Data for processing: Begin

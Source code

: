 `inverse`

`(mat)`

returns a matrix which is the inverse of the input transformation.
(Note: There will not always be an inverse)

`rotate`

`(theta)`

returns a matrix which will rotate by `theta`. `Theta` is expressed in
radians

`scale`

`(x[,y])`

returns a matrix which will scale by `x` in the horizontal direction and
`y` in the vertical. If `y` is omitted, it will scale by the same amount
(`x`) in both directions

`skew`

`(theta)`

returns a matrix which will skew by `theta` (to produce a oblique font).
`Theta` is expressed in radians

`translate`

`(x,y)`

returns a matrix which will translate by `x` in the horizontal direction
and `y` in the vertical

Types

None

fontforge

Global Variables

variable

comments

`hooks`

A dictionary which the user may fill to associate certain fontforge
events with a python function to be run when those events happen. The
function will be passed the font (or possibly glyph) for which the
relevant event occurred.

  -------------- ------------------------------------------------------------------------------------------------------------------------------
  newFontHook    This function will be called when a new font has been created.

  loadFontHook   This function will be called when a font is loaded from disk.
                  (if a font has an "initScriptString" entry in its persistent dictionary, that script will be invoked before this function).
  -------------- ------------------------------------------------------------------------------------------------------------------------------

Data for processing: End

◆ Your instructions: Retype the data in full and match it exactly.

◆ Answer to this task:
Source code

: `inverse`

`(mat)`

returns a matrix which is the inverse of the input transformation.
(Note: There will not always be an inverse)

`rotate`

`(theta)`

returns a matrix which will rotate by `theta`. `Theta` is expressed in
radians

`scale`

`(x[,y])`

returns a matrix which will scale by `x` in the horizontal direction and
`y` in the vertical. If `y` is omitted, it will scale by the same amount
(`x`) in both directions

`skew`

`(theta)`

returns a matrix which will skew by `theta` (to produce a oblique font).
`Theta` is expressed in radians

`translate`

`(x,y)`

returns a matrix which will translate by `x` in the horizontal direction
and `y` in the vertical

Types

None

fontforge

Global Variables

variable

comments

`hooks`

A dictionary which the user may fill to associate certain fontforge
events with a python function to be run when those events happen. The
function will be passed the font (or possibly glyph) for which the
relevant event occurred.

  -------------- ------------------------------------------------------------------------------------------------------------------------------
  newFontHook    This function will be called when a new font has been created.

  loadFontHook   This function will be called when a font is loaded from disk.
                  (if a font has an "initScriptString" entry in its persistent dictionary, that script will be invoked before this function).
  -------------- ------------------------------------------------------------------------------------------------------------------------------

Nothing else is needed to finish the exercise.